Clarification des compétences : quel bilan des lois de décentralisation, quelles perspectives ?
Publié le 11 février 2026Je vous prie d’excuser l’absence de ma collègue, Émeline K/Bidi, retenue en circonscription, dont je lirai l’intervention.
Si, depuis plus de quarante ans, les actes successifs de décentralisation ont profondément transformé l’organisation territoriale de la République, un constat – bien connu et largement partagé – a émergé des auditions conduites en amont de cette séance thématique de contrôle : la clarification des compétences demeure inachevée et l’action publique locale reste trop souvent illisible pour nos concitoyens. Les élus locaux attendent moins de nouveaux transferts de compétences qu’un réalignement des compétences existantes, des responsabilités et des moyens afin de rendre l’action publique plus claire, plus efficace et plus compréhensible.
Ils sont confrontés à trois défis : l’identification des responsables des politiques publiques locales, une relation dégradée avec l’État et des enjeux financiers entraînant des conséquences sur le processus de décentralisation.
Le premier enjeu est d’identifier qui fait quoi. Les associations d’élus décrivent la difficulté persistante qu’éprouvent les habitants pour reconnaître l’interlocuteur responsable, notamment dans le domaine des politiques transversales du logement et des mobilités. Cette difficulté d’identification est particulièrement prégnante dans nos territoires ultramarins. Elle appelle une clarification : il faut que, pour chaque politique publique, l’échelon décisionnaire soit plus identifiable et qu’il dispose de l’ensemble des leviers réglementaires, humains et financiers nécessaires à son action.
Une deuxième attente forte des élus locaux est la simplification de la relation entre l’État et les collectivités, notamment sur le terrain normatif. La clarification des compétences ne produira d’effets durables qu’à la condition d’être accompagnée d’une simplification des normes. Les élus ne décrivent pas uniquement un problème de répartition des compétences mais aussi – et peut-être surtout – une accumulation de normes, procédures, schémas, comités et guichets – y compris dans les politiques décentralisées –, accumulation qui ralentit l’action publique et contribue à dégrader les relations entre l’État et les collectivités.
Pour répondre à cette difficulté, on peut envisager une meilleure association des collectivités à l’élaboration de la norme et à l’évaluation de ses effets, en particulier lorsqu’elle emporte des conséquences sur leurs budgets.
On peut aussi renforcer les dispositifs de chef de file, qui, utiles en théorie, sont trop souvent insuffisants en pratique, faute de portée réelle ou de capacité à prévenir les doublons.
On peut, enfin, renforcer le rôle du préfet afin d’en faire l’interlocuteur principal, voire unique, des collectivités dans le département.

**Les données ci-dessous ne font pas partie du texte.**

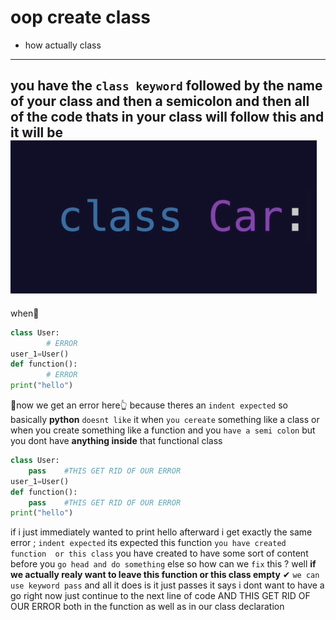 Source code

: # oop   create class
+ how actually class
----------------------
you have the `class keyword` followed by the name of your class and  then a semicolon and then all of the code thats in your class 
will follow this and it will be
![class](https://github.com/wer340/python-angelayu/blob/main/day-17/image/class.png?raw=true)
-------------
 when🔽 
```python
class User:
		# ERROR
user_1=User()
def function():
	 	# ERROR
print("hello")
```
🔼now we get an error here👆 because theres an `indent expected` so basically **python** `doesnt like` it when `you cereate` something like a class or 
when you create something like a function and you `have a semi colon` but you dont have **anything inside** that functional class 
```python
class User:
	pass	#THIS GET RID OF OUR ERROR
user_1=User()
def function():
	pass    #THIS GET RID OF OUR ERROR
print("hello")
```
if i just immediately wanted to print hello afterward  i get exactly the same error ; `indent expected` its expected this function `you have created function  or this class`
you have created to have some sort of content before you `go head and do something` else so how can we `fix` this ? well  **if we actually realy want to leave this function 
or this class empty** ✔ `we can use keyword pass` and all it does is it just passes it says i dont want to have a go right now just continue to the next line of code 
AND THIS GET RID OF OUR ERROR both in the function as well as  in our class declaration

Cela permettrait d’éviter les doublons et les réponses contradictoires qui, émises par des administrations ou des services différents, découragent nos élus locaux. Les élus ne demandent pas moins d’État, mais un État plus lisible et plus efficace. En d’autres termes, pour paraphraser le rapport déposé il y a deux ans par Éric Woerth, ils souhaitent un « État territorial » capable tout à la fois d’accompagner l’action publique locale, de les soutenir et de les aider.
Enfin, le troisième enjeu est celui des moyens financiers des collectivités. Les auditions réalisées par les rapporteurs convergent sur un point essentiel : clarifier les compétences n’a de sens qu’à la condition de clarifier parallèlement les ressources nécessaires à leur exercice. La plupart des élus regrettent l’évolution récente de la fiscalité locale. La diminution d’impôts à la main des collectivités et leur remplacement par des compensations ou par des fractions d’impôts nationaux fluctuants sont perçus comme une fragilisation de leur autonomie et un affaiblissement du lien entre les contribuables et les collectivités. Celles-ci s’inquiètent de se voir progressivement cantonnées à un rôle d’opérateur chargé d’appliquer des politiques publiques, avec des marges de manœuvre insuffisantes et dans un cadre financier trop dépendant de la conjoncture économique.
Plusieurs pistes ont été évoquées lors des échanges. Pour les élus, le point clé concerne non les instruments mais la méthode : si le futur acte de décentralisation doit porter principalement sur l’organisation des compétences, les élus attendent un débat financier, consubstantiel à toute politique de décentralisation. Ce débat ne doit pas conduire à mettre la poussière sous le tapis mais à dégager des pistes de réforme pour renforcer la décentralisation sur le terrain, grâce à des moyens financiers suffisants laissés à la main des collectivités.
Je formule le souhait que les futurs textes de décentralisation annoncés en octobre par le premier ministre prennent en compte l’ensemble de ces enjeux. Je souhaite surtout qu’ils soient préparés en étroite collaboration avec les collectivités, car seul un travail commun entre l’État et les élus locaux permettrait le succès d’un nouvel acte de décentralisation.